• TASK TO CARRY OUT:
Restate word for word every entry that appears below, skipping its pictures.

• DATASET EXTRACT:
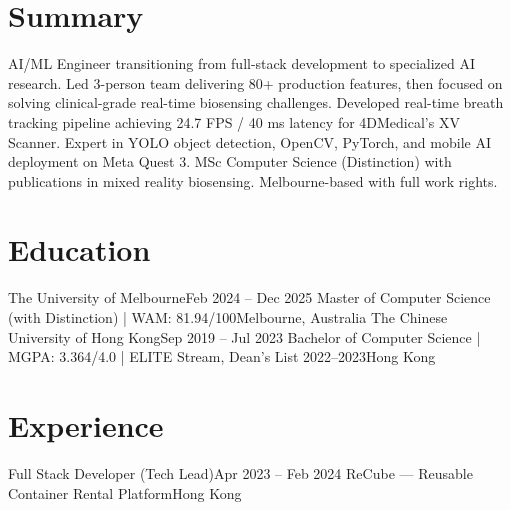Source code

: \documentclass[letterpaper,11pt]{article}
\begin{document}
\makecvheader

\section{Summary}
\small{
AI/ML Engineer transitioning from full-stack development to specialized AI research. Led 3-person team delivering 80+ production features, then focused on solving clinical-grade real-time biosensing challenges. Developed real-time breath tracking pipeline achieving 24.7 FPS / 40 ms latency for 4DMedical's XV Scanner. Expert in YOLO object detection, OpenCV, PyTorch, and mobile AI deployment on Meta Quest 3. MSc Computer Science (Distinction) with publications in mixed reality biosensing. Melbourne-based with full work rights.
}

\section{Education}
  \resumeSubHeadingListStart
    \resumeSubheading
      {The University of Melbourne}{Feb 2024 -- Dec 2025}
      {Master of Computer Science (with Distinction) | WAM: 81.94/100}{Melbourne, Australia}
    \resumeSubheading
      {The Chinese University of Hong Kong}{Sep 2019 -- Jul 2023}
      {Bachelor of Computer Science | MGPA: 3.364/4.0 | ELITE Stream, Dean's List 2022--2023}{Hong Kong}
  \resumeSubHeadingListEnd

\section{Experience}
  \resumeSubHeadingListStart
    \resumeSubheading
      {Full Stack Developer (Tech Lead)}{Apr 2023 -- Feb 2024}
      {ReCube — Reusable Container Rental Platform}{Hong Kong}
      \resumeItemListStart
      \resumeItemListEnd
  \resumeSubHeadingListEnd
\end{document}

• SOLUTION TO THIS EXERCISE:
Source code

: \documentclass[letterpaper,11pt]{article}
\begin{document}
\makecvheader

\section{Summary}
\small{
AI/ML Engineer transitioning from full-stack development to specialized AI research. Led 3-person team delivering 80+ production features, then focused on solving clinical-grade real-time biosensing challenges. Developed real-time breath tracking pipeline achieving 24.7 FPS / 40 ms latency for 4DMedical's XV Scanner. Expert in YOLO object detection, OpenCV, PyTorch, and mobile AI deployment on Meta Quest 3. MSc Computer Science (Distinction) with publications in mixed reality biosensing. Melbourne-based with full work rights.
}

\section{Education}
  \resumeSubHeadingListStart
    \resumeSubheading
      {The University of Melbourne}{Feb 2024 -- Dec 2025}
      {Master of Computer Science (with Distinction) | WAM: 81.94/100}{Melbourne, Australia}
    \resumeSubheading
      {The Chinese University of Hong Kong}{Sep 2019 -- Jul 2023}
      {Bachelor of Computer Science | MGPA: 3.364/4.0 | ELITE Stream, Dean's List 2022--2023}{Hong Kong}
  \resumeSubHeadingListEnd

\section{Experience}
  \resumeSubHeadingListStart
    \resumeSubheading
      {Full Stack Developer (Tech Lead)}{Apr 2023 -- Feb 2024}
      {ReCube — Reusable Container Rental Platform}{Hong Kong}
      \resumeItemListStart
      \resumeItemListEnd
  \resumeSubHeadingListEnd
\end{document}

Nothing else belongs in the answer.